TASK PROMPT => Filter these entries down to lines holding "complex".
___ SUPPLIED INFORMATION
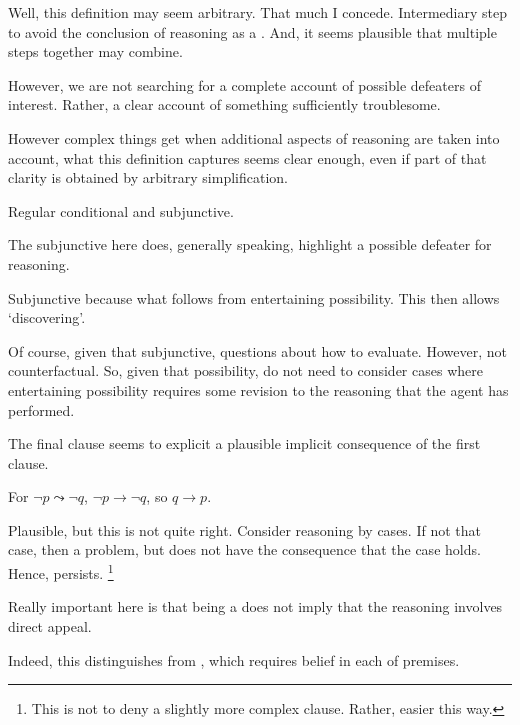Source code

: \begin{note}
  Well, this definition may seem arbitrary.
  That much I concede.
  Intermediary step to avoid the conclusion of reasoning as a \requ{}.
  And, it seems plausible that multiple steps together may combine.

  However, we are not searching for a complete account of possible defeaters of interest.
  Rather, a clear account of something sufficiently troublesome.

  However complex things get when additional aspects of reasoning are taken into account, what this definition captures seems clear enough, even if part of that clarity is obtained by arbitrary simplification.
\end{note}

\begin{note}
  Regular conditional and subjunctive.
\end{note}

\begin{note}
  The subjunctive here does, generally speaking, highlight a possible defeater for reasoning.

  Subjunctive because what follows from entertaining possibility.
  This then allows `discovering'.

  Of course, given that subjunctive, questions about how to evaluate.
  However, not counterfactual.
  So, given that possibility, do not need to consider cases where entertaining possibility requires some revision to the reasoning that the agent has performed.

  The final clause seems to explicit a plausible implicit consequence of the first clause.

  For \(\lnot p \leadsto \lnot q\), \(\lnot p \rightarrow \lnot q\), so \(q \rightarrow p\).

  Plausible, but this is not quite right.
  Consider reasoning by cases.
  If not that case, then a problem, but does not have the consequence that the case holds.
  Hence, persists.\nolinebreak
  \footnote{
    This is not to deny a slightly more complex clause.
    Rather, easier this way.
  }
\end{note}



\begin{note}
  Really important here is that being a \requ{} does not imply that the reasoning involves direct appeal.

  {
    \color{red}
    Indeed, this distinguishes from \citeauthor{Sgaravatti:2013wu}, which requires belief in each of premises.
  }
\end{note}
______
___ SUPPLIED INFORMATION
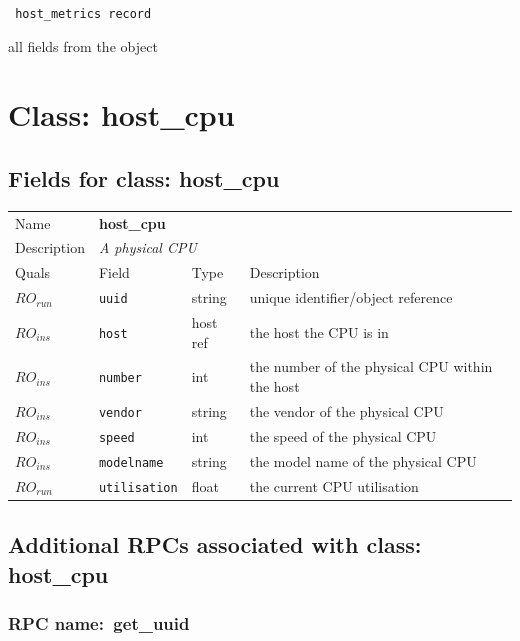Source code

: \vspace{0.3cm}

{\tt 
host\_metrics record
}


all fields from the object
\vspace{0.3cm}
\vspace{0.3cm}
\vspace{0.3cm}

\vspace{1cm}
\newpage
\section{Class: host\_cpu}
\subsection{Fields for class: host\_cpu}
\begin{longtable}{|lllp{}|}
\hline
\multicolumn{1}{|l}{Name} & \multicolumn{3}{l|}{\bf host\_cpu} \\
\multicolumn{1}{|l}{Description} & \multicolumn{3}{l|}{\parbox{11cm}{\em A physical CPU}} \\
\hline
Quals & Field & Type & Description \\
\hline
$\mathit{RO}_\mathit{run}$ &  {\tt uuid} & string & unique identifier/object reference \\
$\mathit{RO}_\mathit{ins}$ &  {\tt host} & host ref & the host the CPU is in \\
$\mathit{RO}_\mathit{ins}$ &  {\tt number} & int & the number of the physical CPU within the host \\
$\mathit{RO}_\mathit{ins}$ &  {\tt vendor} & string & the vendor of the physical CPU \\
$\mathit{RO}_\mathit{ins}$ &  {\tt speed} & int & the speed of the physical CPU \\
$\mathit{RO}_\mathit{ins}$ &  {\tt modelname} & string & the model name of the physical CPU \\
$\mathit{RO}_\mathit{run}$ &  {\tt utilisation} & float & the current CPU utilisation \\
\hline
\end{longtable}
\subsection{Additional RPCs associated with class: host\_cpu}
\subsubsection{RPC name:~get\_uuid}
______
WRITTEN REPLY =>
  However complex things get when additional aspects of reasoning are taken into account, what this definition captures seems clear enough, even if part of that clarity is obtained by arbitrary simplification.
    This is not to deny a slightly more complex clause.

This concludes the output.